Here you will learn about dijkstra’s algorithm in C.

Dijkstra algorithm is also called single source shortest path algorithm. It is based on greedy technique. The algorithm maintains a list visited[ ] of vertices, whose shortest distance from the source is already known.

If visited[1], equals 1, then the shortest distance of vertex i is already known. Initially, visited[i] is marked as, for source vertex.

At each step, we mark visited[v] as 1. Vertex v is a vertex at shortest distance from the source vertex. At each step of the algorithm, shortest distance of each vertex is stored in an array distance[ ].
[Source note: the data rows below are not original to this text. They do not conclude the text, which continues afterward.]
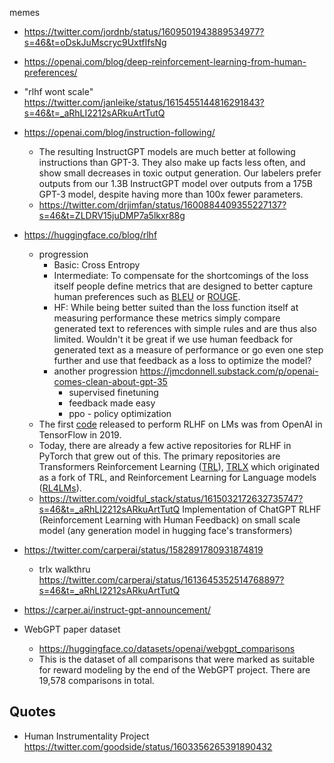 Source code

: 
memes
- https://twitter.com/jordnb/status/1609501943889534977?s=46&t=oDskJuMscryc9UxtfIfsNg



- https://openai.com/blog/deep-reinforcement-learning-from-human-preferences/
- "rlhf wont scale" https://twitter.com/janleike/status/1615455144816291843?s=46&t=_aRhLI2212sARkuArtTutQ
- https://openai.com/blog/instruction-following/
	- The resulting InstructGPT models are much better at following instructions than GPT-3. They also make up facts less often, and show small decreases in toxic output generation. Our labelers prefer outputs from our 1.3B InstructGPT model over outputs from a 175B GPT-3 model, despite having more than 100x fewer parameters.
	- https://twitter.com/drjimfan/status/1600884409355227137?s=46&t=ZLDRV15juDMP7a5lkxr88g
- https://huggingface.co/blog/rlhf
	- progression
		- Basic: Cross Entropy
		- Intermediate: To compensate for the shortcomings of the loss itself people define metrics that are designed to better capture human preferences such as [BLEU](https://en.wikipedia.org/wiki/BLEU) or [ROUGE](https://en.wikipedia.org/wiki/ROUGE_(metric)).
		- HF: While being better suited than the loss function itself at measuring performance these metrics simply compare generated text to references with simple rules and are thus also limited. Wouldn't it be great if we use human feedback for generated text as a measure of performance or go even one step further and use that feedback as a loss to optimize the model?
		- another progression https://jmcdonnell.substack.com/p/openai-comes-clean-about-gpt-35
			- supervised finetuning
			- feedback made easy
			- ppo - policy optimization
	- The first [code](https://github.com/openai/lm-human-preferences) released to perform RLHF on LMs was from OpenAI in TensorFlow in 2019.
	- Today, there are already a few active repositories for RLHF in PyTorch that grew out of this. The primary repositories are Transformers Reinforcement Learning ([TRL](https://github.com/lvwerra/trl)), [TRLX](https://github.com/CarperAI/trlx) which originated as a fork of TRL, and Reinforcement Learning for Language models ([RL4LMs](https://github.com/allenai/RL4LMs)).
	- https://twitter.com/voidful_stack/status/1615032172632735747?s=46&t=_aRhLI2212sARkuArtTutQ Implementation of ChatGPT RLHF (Reinforcement Learning with Human Feedback) on small scale model (any generation model in hugging face's transformers)
- https://twitter.com/carperai/status/1582891780931874819
	- trlx walkthru https://twitter.com/carperai/status/1613645352514768897?s=46&t=_aRhLI2212sARkuArtTutQ
- https://carper.ai/instruct-gpt-announcement/
- WebGPT paper dataset
	- https://huggingface.co/datasets/openai/webgpt_comparisons
	- This is the dataset of all comparisons that were marked as suitable for reward modeling by the end of the WebGPT project. There are 19,578 comparisons in total.


## Quotes

- Human Instrumentality Project https://twitter.com/goodside/status/1603356265391890432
**Also Read: Prim’s Algorithm in C**

### Dijkstra’s Algorithm

1. Create cost matrix C[ ][ ] from adjacency matrix adj[ ][ ]. C[i][j] is the cost of going from vertex i to vertex j. If there is no edge between vertices i and j then C[i][j] is infinity.

2. Array visited[ ] is initialized to zero.

for(i=0;i<n;i++)

visited[i]=0;

3. If the vertex 0 is the source vertex then visited[0] is marked as 1.

4. Create the distance matrix, by storing the cost of vertices from vertex no. 0 to n-1 from the source vertex 0.

for(i=1;i<n;i++)

distance[i]=cost[0][i];

Initially, distance of source vertex is taken as 0. i.e. distance[0]=0;

5. for(i=1;i<n;i++)

– Choose a vertex w, such that distance[w] is minimum and visited[w] is 0. Mark visited[w] as 1.

– Recalculate the shortest distance of remaining vertices from the source.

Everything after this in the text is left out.